HUKUM dan aturan dibuat untuk menjaga keteraturan hidup manusia. Namun, ketika kita berpegang pada aturan secara kaku tanpa ruang bagi belas kasih, kita justru kehilangan inti dari hukum itu sendiri.

“Silahkan ketemu dengan sie sosial, mungkin dia bisa membantu anda,” kata temenku.

“Ibu yang diarahkan tadi hanya bisa menunduk dan dengan harap menatap wajah temen saya.

Tatapan itu, tidak meluruhkan hati temen saya, karena dia pikir bahwa akan tepat jika ibu itu dibantu oleh bidang sosial di gereja .

Ibu itu pergi dengan kecewa dan tidak pernah kembali lagi. Dia sebenarnya hanya berharap bantuan dari kemurahan hati temen saya meski sedikit bukan bantuan dari bidang lain dan harus semua orang tahu untuk itu.

Ibu itu pergi dengan rasa malu dan kecewa,” ujar temanku.

Kita mungkin begitu sibuk dengan tata bahkan aturan yang membuat lembaga gereja itu bisa menyalurkan bantuan secara tepat dan transparana namun sering kita lupa menyapa sesama yang sedang kesusahan.

Kita bisa saja menolak menolong seseorang karena “tidak sesuai prosedur,” padahal hati kita tahu mereka sungguh membutuhkan.

Kita bisa memandang rendah orang lain yang gagal memenuhi aturan, tanpa pernah mencoba memahami pergumulan mereka.

Yesus menunjukkan teladan yang berbeda. Ia menyembuhkan orang pada hari Sabat, meski hal itu dianggap melanggar aturan.

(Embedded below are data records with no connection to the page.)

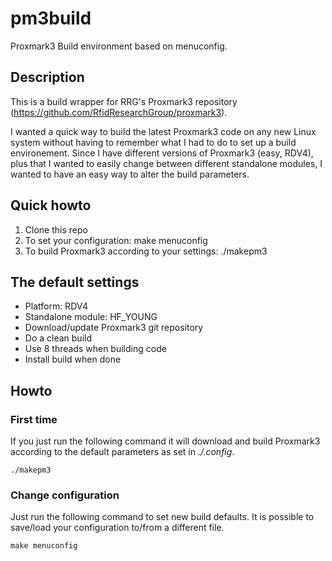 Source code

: # pm3build
Proxmark3 Build environment based on menuconfig.

## Description
This is a build wrapper for RRG's Proxmark3 repository (https://github.com/RfidResearchGroup/proxmark3).

I wanted a quick way to build the latest Proxmark3 code on any new Linux system without having to remember what I had to do to set up a build environement. Since I have different versions of Proxmark3 (easy, RDV4), plus that I wanted to easily change between different standalone modules, I wanted to have an easy way to alter the build parameters.

## Quick howto
1) Clone this repo
2) To set your configuration: make menuconfig
3) To build Proxmark3 according to your settings: ./makepm3

## The default settings
* Platform: RDV4
* Standalone module: HF_YOUNG
* Download/update Proxmark3 git repository
* Do a clean build
* Use 8 threads when building code
* Install build when done

## Howto
### First time
If you just run the following command it will download and build Proxmark3 according to the default parameters as set in _./.config_.

    ./makepm3

### Change configuration
Just run the following command to set new build defaults. It is possible to save/load your configuration to/from a different file.

    make menuconfig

Bagi-Nya, kebutuhan manusia lebih utama daripada sekadar ketaatan kaku. Ia mengajarkan bahwa kasih harus menjadi roh dari setiap hukum.

Tanpa kasih, aturan hanyalah huruf mati yang menjauhkan manusia dari Allah maupun dari sesamanya.

Dalam bacaan hari ini kita dengar demikian, “Mengapa kamu berbuat sesuatu yang tidak diperbolehkan pada hari Sabat?

Lalu Yesus menjawab mereka: “Tidakkah kamu baca apa yang dilakukan oleh Daud, ketika ia dan mereka yang mengikutinya lapar, bagaimana ia masuk ke dalam Rumah Allah dan mengambil roti sajian, lalu memakannya dan memberikannya kepada pengikut-pengikutnya, padahal roti itu tidak boleh dimakan kecuali oleh imam-imam?”

Yesus membuka cakrawala baru, bahwa hukum Tuhan bukan beban, melainkan jalan menuju hidup.

Yesus mengingatkan kisah Daud yang makan roti sajian ketika lapar. Roti itu secara hukum hanya boleh dimakan oleh imam, tetapi dalam situasi mendesak, Daud dan pengikutnya menerimanya sebagai penyelamatan.

Artinya, hukum Tuhan tidak dimaksudkan untuk mematikan, tetapi untuk memberi hidup.

Ksih Allah itu lebih besar daripada aturan lahiriah. Aturan ada untuk menolong manusia, bukan untuk membelenggunya.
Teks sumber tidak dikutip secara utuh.